3.21 SSE2 Instructions
SSE2 instructions are an extension of the SIMD execution model introduced
with the MMX technology and the SSE extensions. SSE2 instructions are divided
into four subgroups:
Packed and scalar double-precision floating-point instructions
Packed single-precision floating-point conversion instructions
128-bit SIMD integer instructions
Instructions that provide cache control and instruction ordering
functionality
3.21.1 SSE2 Packed and Scalar Double-Precision Floating-Point
Instructions
The SSE2 packed and scalar double-precision floating-point instructions
operate on double-precision floating-point operands.
3.21.1.1 SSE2 Data Movement Instructions
The SSE2 data movement instructions
move double-precision floating-point data between XMM registers and memory.

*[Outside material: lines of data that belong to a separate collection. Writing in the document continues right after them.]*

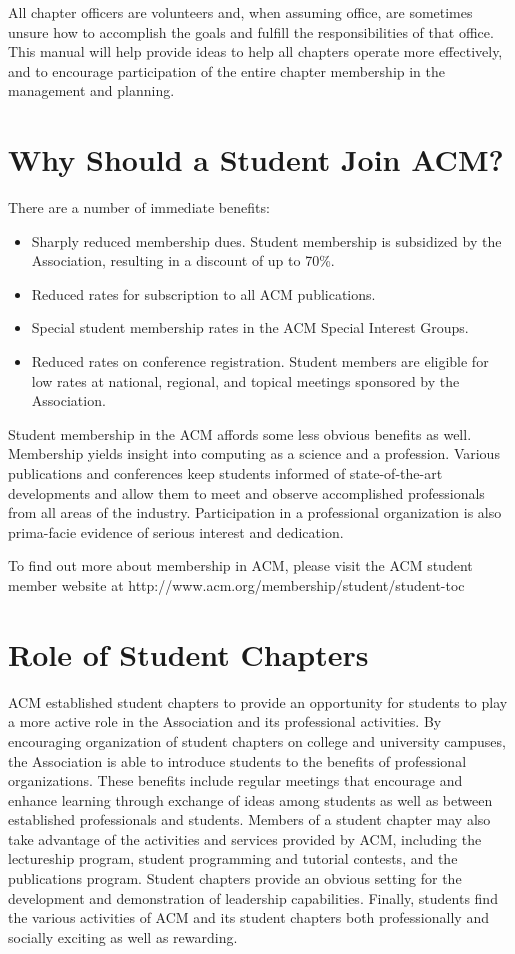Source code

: All chapter officers are volunteers and, when assuming office, are sometimes unsure how to accomplish the goals and fulfill the responsibilities of that office. This manual will help provide ideas to help all chapters operate more effectively, and to encourage participation of the entire chapter membership in the management and planning.

\section{Why Should a Student Join ACM?}
\label{sec:sec03}

There are a number of immediate benefits:
	\begin{itemize}
		\item Sharply reduced membership dues. Student membership is subsidized by the Association, resulting in a discount of up to 70\%.
      \item Reduced rates for subscription to all ACM publications.
		\item Special student membership rates in the ACM Special Interest Groups.
		\item Reduced rates on conference registration. Student members are eligible for low rates at national, regional, and topical meetings sponsored by the Association.
	\end{itemize}

Student membership in the ACM affords some less obvious benefits as well. Membership yields insight into computing as a science and a profession. Various publications and conferences keep students informed of state-of-the-art developments and allow them to meet and observe accomplished professionals from all areas of the industry. Participation in a professional organization is also prima-facie evidence of serious interest and dedication.

To find out more about membership in ACM, please visit the ACM student member website at http://www.acm.org/membership/student/student-toc

\section{Role of Student Chapters}
\label{sec:sec04}

ACM established student chapters to provide an opportunity for students to play a more active role in the Association and its professional activities. By encouraging organization of student chapters on college and university campuses, the Association is able to introduce students to the benefits of professional organizations. These benefits include regular meetings that encourage and enhance learning through exchange of ideas among students as well as between established professionals and students. Members of a student chapter may also take advantage of the activities and services provided by ACM, including the lectureship program, student programming and tutorial contests, and the publications program. Student chapters provide an obvious setting for the development and demonstration of leadership capabilities. Finally, students find the various activities of ACM and its student chapters both professionally and socially exciting as well as rewarding.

Table 52 SSE2 Data Movement Instructions
| | | |
| MOVAPD
| move two aligned packed double-precision floating-point values between
XMM registers and memory
|
|
| MOVHPD
| move high packed double-precision floating-point value to or from the
high quadword of an XMM register and memory
|
|
| MOVLPD
| move low packed single-precision floating-point value to or from the
low quadword of an XMM register and memory
|
|
| MOVMSKPD
| extract sign mask from two packed double-precision floating-point values
|
|
| MOVSD
| move scalar double-precision floating-point value between XMM registers
and memory.
|
|
| MOVUPD
| move two unaligned packed double-precision floating-point values between
XMM registers and memory
|
|
|
3.21.1.2 SSE2 Packed Arithmetic Instructions
The SSE2 arithmetic instructions
operate on packed and scalar double-precision floating-point operands.
Table 53 SSE2 Packed Arithmetic Instructions
| | | |
| ADDPD
| add packed double-precision floating-point values
|
|
| ADDSD
| add scalar double-precision floating-point values
|
|
| DIVPD
| divide packed double-precision floating-point values
|
|
| DIVSD
| divide scalar double-precision floating-point values
|
|
| MAXPD
| return maximum packed double-precision floating-point values
|
|
| MAXSD
| return maximum scalar double-precision floating-point value
|
|
| MINPD
| return minimum packed double-precision floating-point values
|
|
| MINSD
| return minimum scalar double-precision floating-point value
|
|
| MULPD
| multiply packed double-precision floating-point values
|
|
| MULSD
| multiply scalar double-precision floating-point values
|
|
| SQRTPD
| compute packed square roots of packed double-precision floating-point
values
|
|
| SQRTSD
| compute scalar square root of scalar double-precision floating-point
value
|
|
| SUBPD
| subtract packed double-precision floating-point values
|
|
| SUBSD
| subtract scalar double-precision floating-point values
|
|
|
3.21.1.3 SSE2 Logical Instructions
The SSE2 logical instructions operate
on packed double-precision floating-point values.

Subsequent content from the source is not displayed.